「TMPGEnc Authoring Works」シリーズはもともと、DVD専用のオーサリングソフトで、Blu-rayに対応したのは前バージョン「TMPGEnc Authoring Works 4」から。バージョン「5」がBlu-ray対応2世代目ということになるわけだが、軸足を完全にBlu-rayなどのHD解像度へと移したことが感じられる。H.264機能の大幅な強化、編集画面の操作性のHD解像度への特化、そして出力時などのエンコードに、ハードウェアアクセラレーションがふんだんに取り入れられたことなどが、そう感じる理由だ。
H.264については言うまでもない。DVDでは使われないコーデックで、HD解像度ならではの高圧縮率・高画質コーデックだ。バージョン「5」では、このH.264に対してスマートレンダリングを新たに導入し、ハードウェア支援によってエンコードも高速化した。Blu-rayオーサリング性能は格段にアップしたといってよい。
編集画面では、HD解像度の扱いに困らないよう、プレビューがリサイズ可能となるなどの工夫がされた。これもDVD用であればまったく必要なかった機能だ。HD解像度のエンコードは、昨今の高性能CPUを使っても、ソフトウェアだけでは非常に時間がかかる。SD解像度なら我慢できたソフトウェアエンコードも、HD解像度ではやはりハードウェアの支援があってこそだ。

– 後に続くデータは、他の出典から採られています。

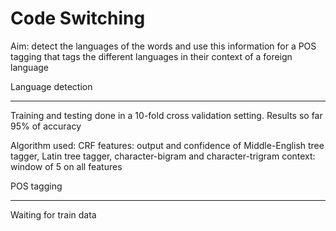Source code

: # Code Switching

Aim: detect the languages of the words and use this information for a POS tagging that 
tags the different languages in their context of a foreign language

Language detection
******************

Training and testing done in a 10-fold cross validation setting.
Results so far 95% of accuracy

Algorithm used: CRF
features: output and confidence of Middle-English tree tagger, Latin tree tagger, character-bigram and character-trigram 
context: window of 5 on all features


POS tagging
***********
Waiting for train data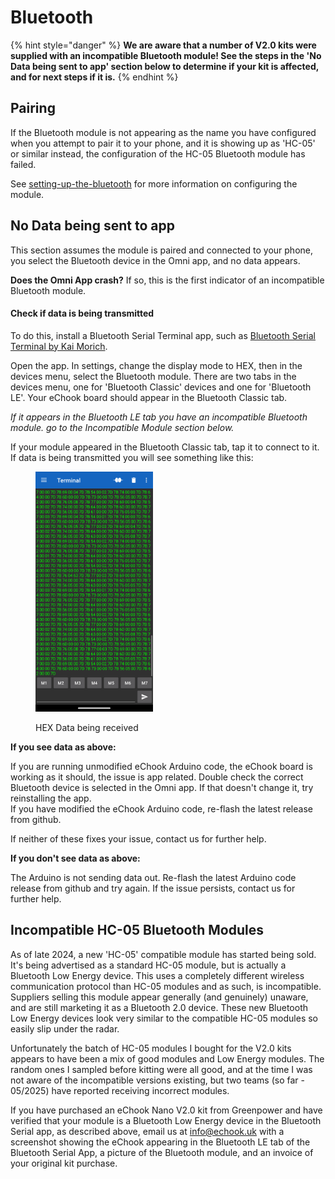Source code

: # Bluetooth

{% hint style="danger" %}
**We are aware that a number of V2.0 kits were supplied with an incompatible Bluetooth module! See the steps in the 'No Data being sent to app' section below to determine if your kit is affected, and for next steps if it is.**
{% endhint %}

## Pairing

If the Bluetooth module is not appearing as the name you have configured when you attempt to pair it to your phone, and it is showing up as 'HC-05' or similar instead, the configuration of the HC-05 Bluetooth module has failed.

See [setting-up-the-bluetooth](../setting-up-the-bluetooth/ "mention") for more information on configuring the module.

## No Data being sent to app

This section assumes the module is paired and connected to your phone, you select the Bluetooth device in the Omni app, and no data appears.

**Does the Omni App crash?** If so, this is the first indicator of an incompatible Bluetooth module.

#### Check if data is being transmitted

To do this, install a Bluetooth Serial Terminal app, such as [Bluetooth Serial Terminal by Kai Morich](https://play.google.com/store/apps/details?id=de.kai_morich.serial_bluetooth_terminal\&hl=en-US).

Open the app. In settings, change the display mode to HEX, then in the devices menu, select the Bluetooth module. There are two tabs in the devices menu, one for 'Bluetooth Classic' devices and one for 'Bluetooth LE'. Your eChook board should appear in the Bluetooth Classic tab.

&#x20;_If it appears in the Bluetooth LE tab you have an incompatible Bluetooth module. go to the Incompatible Module section below._

If your module appeared in the Bluetooth Classic tab, tap it to connect to it. If data is being transmitted you will see something like this:

<figure><img src="../.gitbook/assets/Screenshot_20250514-085552~2.png" alt="" width="188"><figcaption><p>HEX Data being received </p></figcaption></figure>

**If you see data as above:**&#x20;

If you are running unmodified eChook Arduino code, the eChook board is working as it should, the issue is app related. Double check the correct Bluetooth device is selected in the Omni app. If that doesn't change it, try reinstalling the app. \
If you have modified the eChook Arduino code, re-flash the latest release from github.

If neither of these fixes your issue, contact us for further help.

**If you don't see data as above:**

The Arduino is not sending data out. Re-flash the latest Arduino code release from github and try again. If the issue persists, contact us for further help.

## Incompatible HC-05 Bluetooth Modules

As of late 2024, a new 'HC-05' compatible module has started being sold. It's being advertised as a standard HC-05 module, but is actually a Bluetooth Low Energy device. This uses a completely different wireless communication protocol than HC-05 modules and as such, is incompatible. Suppliers selling this module appear generally (and genuinely) unaware, and are still marketing it as a Bluetooth 2.0 device. These new Bluetooth Low Energy devices look very similar to the compatible HC-05 modules so easily slip under the radar.

Unfortunately the batch of HC-05 modules I bought for the V2.0 kits appears to have been a mix of good modules and Low Energy modules. The random ones I sampled before kitting were all good, and at the time I was not aware of the incompatible versions existing, but two teams (so far - 05/2025) have reported receiving incorrect modules.

If you have purchased an eChook Nano V2.0 kit from Greenpower and have verified that your module is a Bluetooth Low Energy device in the Bluetooth Serial app, as described above, email us at info@echook.uk with a screenshot showing the eChook appearing in the Bluetooth LE tab of the Bluetooth Serial App, a picture of the Bluetooth module, and an invoice of your original kit purchase.
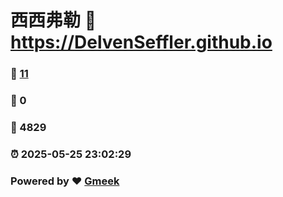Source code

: # 西西弗勒 :link: https://DelvenSeffler.github.io 
### :page_facing_up: [11](https://DelvenSeffler.github.io/tag.html) 
### :speech_balloon: 0 
### :hibiscus: 4829 
### :alarm_clock: 2025-05-25 23:02:29 
### Powered by :heart: [Gmeek](https://github.com/Meekdai/Gmeek)
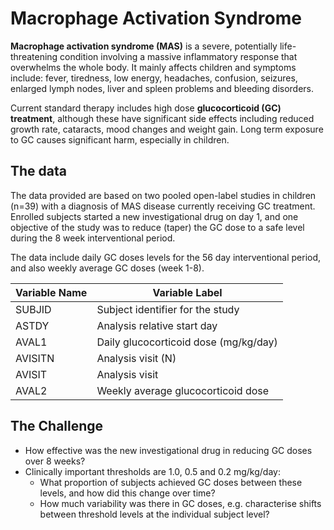 # Macrophage Activation Syndrome

**Macrophage activation syndrome (MAS)** is a severe, potentially life-threatening condition involving a massive inflammatory response that overwhelms the whole body. It mainly affects children and symptoms include: fever, tiredness, low energy, headaches, confusion, seizures, enlarged lymph nodes, liver and spleen problems and bleeding disorders.

Current standard therapy includes high dose **glucocorticoid (GC) treatment**,  although these have significant side effects including reduced growth rate, cataracts, mood changes and weight gain. Long term exposure to GC causes significant harm, especially in children.

## The data

The data provided are based on two pooled open-label studies in children (n=39) with a diagnosis of MAS disease currently receiving GC treatment. Enrolled subjects started a new investigational drug on day 1, and one objective of the study was to reduce (taper) the GC dose to a safe level during the 8 week interventional period.

The data include daily GC doses levels for the 56 day interventional period, and also weekly average GC doses (week 1-8).

| Variable Name | Variable Label                        |
|---------------|---------------------------------------|
| SUBJID        | Subject identifier for the study      |
| ASTDY         | Analysis relative start day           |
| AVAL1         | Daily glucocorticoid dose (mg/kg/day) |
| AVISITN       | Analysis visit (N)                    |
| AVISIT        | Analysis visit                        |
| AVAL2         | Weekly average glucocorticoid dose    |

## The Challenge
* How effective was the new investigational drug in reducing GC doses over 8 weeks?
* Clinically important thresholds are 1.0, 0.5 and 0.2 mg/kg/day:
  * What proportion of subjects achieved GC doses between these levels, and how did this change over time?
  * How much variability was there in GC doses, e.g. characterise shifts between threshold levels at the individual subject level?

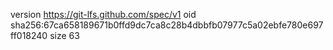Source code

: version https://git-lfs.github.com/spec/v1
oid sha256:67ca658189671b0ffd9dc7ca8c28b4dbbfb07977c5a02ebfe780e697ff018240
size 63
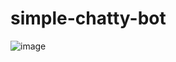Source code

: # simple-chatty-bot



![image](https://user-images.githubusercontent.com/33701673/179361571-61b30f86-cf8d-4435-94d0-f93e2e1057ed.png)
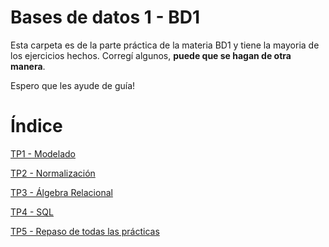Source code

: # Bases de datos 1 - BD1

Esta carpeta es de la parte práctica de la materia BD1 y tiene la mayoria de los ejercicios hechos. Corregí algunos, **puede que se hagan de otra manera**.

Espero que les ayude de guía!

# Índice

[TP1 - Modelado](PRÁCTICA/TP1-MODELADO.md)

[TP2 - Normalización](PRÁCTICA/TP2-NORMALIZACIÓN.md)

[TP3 - Álgebra Relacional](PRÁCTICA/TP3-AR.md)

[TP4 - SQL](PRÁCTICA/TP4-SQL.md)

[TP5 - Repaso de todas las prácticas](PRÁCTICA/TP5-REPASO.md)


 
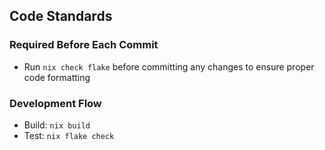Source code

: ## Code Standards

### Required Before Each Commit

- Run `nix check flake` before committing any changes to ensure proper code formatting

### Development Flow

- Build: `nix build`
- Test: `nix flake check`
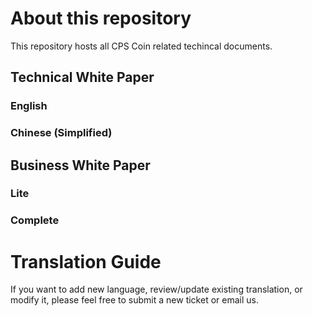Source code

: # About this repository 

This repository hosts all CPS Coin related techincal documents. 

## Technical White Paper

### English

### Chinese (Simplified)

## Business White Paper

### Lite

### Complete

# Translation Guide
If you want to add new language, review/update existing translation, or modify it, please feel free to submit a new ticket or email us.



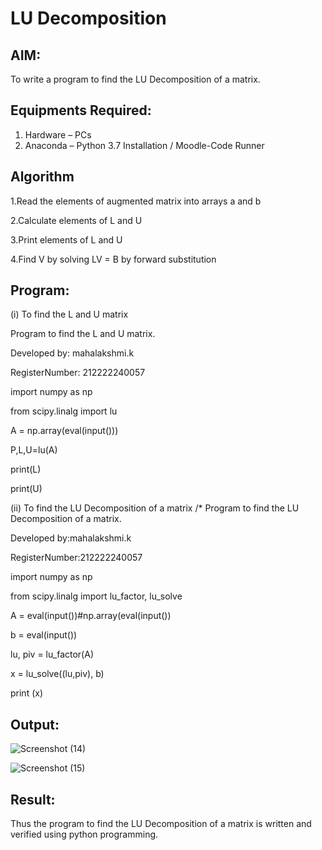 # LU Decomposition 

## AIM:
To write a program to find the LU Decomposition of a matrix.

## Equipments Required:
1. Hardware – PCs
2. Anaconda – Python 3.7 Installation / Moodle-Code Runner

## Algorithm

1.Read the elements of augmented matrix into arrays a and b 
 
2.Calculate elements of L and U

3.Print elements of L and U

4.Find V by solving LV = B by forward substitution 

## Program:

(i) To find the L and U matrix

Program to find the L and U matrix.

Developed by: mahalakshmi.k

RegisterNumber: 212222240057

import numpy as np

from scipy.linalg import lu

A = np.array(eval(input()))

P,L,U=lu(A)

print(L)

print(U)


(ii) To find the LU Decomposition of a matrix
/*
Program to find the LU Decomposition of a matrix.

Developed by:mahalakshmi.k 

RegisterNumber:212222240057

import numpy as np

from scipy.linalg import lu_factor, lu_solve

A = eval(input())#np.array(eval(input())

b = eval(input())

lu, piv = lu_factor(A)

x = lu_solve((lu,piv), b)

print (x)


## Output:
![Screenshot (14)](https://github.com/maha712/LU-Decomposition/assets/121156360/101f3ac9-42c0-430b-859f-1d39b26199d7)

![Screenshot (15)](https://github.com/maha712/LU-Decomposition/assets/121156360/da21a2ea-7f30-4ed0-a59c-75935e90b76d)


## Result:
Thus the program to find the LU Decomposition of a matrix is written and verified using python programming.

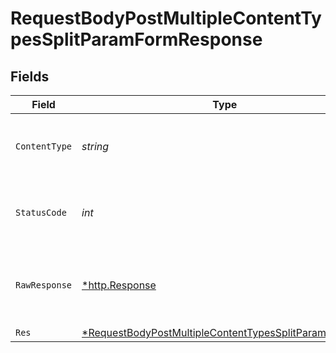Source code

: # RequestBodyPostMultipleContentTypesSplitParamFormResponse


## Fields

| Field                                                                                                                                    | Type                                                                                                                                     | Required                                                                                                                                 | Description                                                                                                                              |
| ---------------------------------------------------------------------------------------------------------------------------------------- | ---------------------------------------------------------------------------------------------------------------------------------------- | ---------------------------------------------------------------------------------------------------------------------------------------- | ---------------------------------------------------------------------------------------------------------------------------------------- |
| `ContentType`                                                                                                                            | *string*                                                                                                                                 | :heavy_check_mark:                                                                                                                       | HTTP response content type for this operation                                                                                            |
| `StatusCode`                                                                                                                             | *int*                                                                                                                                    | :heavy_check_mark:                                                                                                                       | HTTP response status code for this operation                                                                                             |
| `RawResponse`                                                                                                                            | [*http.Response](https://pkg.go.dev/net/http#Response)                                                                                   | :heavy_minus_sign:                                                                                                                       | Raw HTTP response; suitable for custom response parsing                                                                                  |
| `Res`                                                                                                                                    | [*RequestBodyPostMultipleContentTypesSplitParamFormRes](../../models/operations/requestbodypostmultiplecontenttypessplitparamformres.md) | :heavy_minus_sign:                                                                                                                       | OK                                                                                                                                       |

要するに今回の強化機能は、いずれも「Blu-rayなどのハイビジョン解像度でのオーサリングを少しでも使いやすくするためのもの」だ。もちろんこれらの改善のいくつかはDVDオーサリングでもメリットとなるが、寄与する割合は圧倒的にBlu-rayに対する方が大きい。まさにBlu-rayのオーサリングをターゲットとして生まれ変わった「TMPGEnc Authoring Works」だ。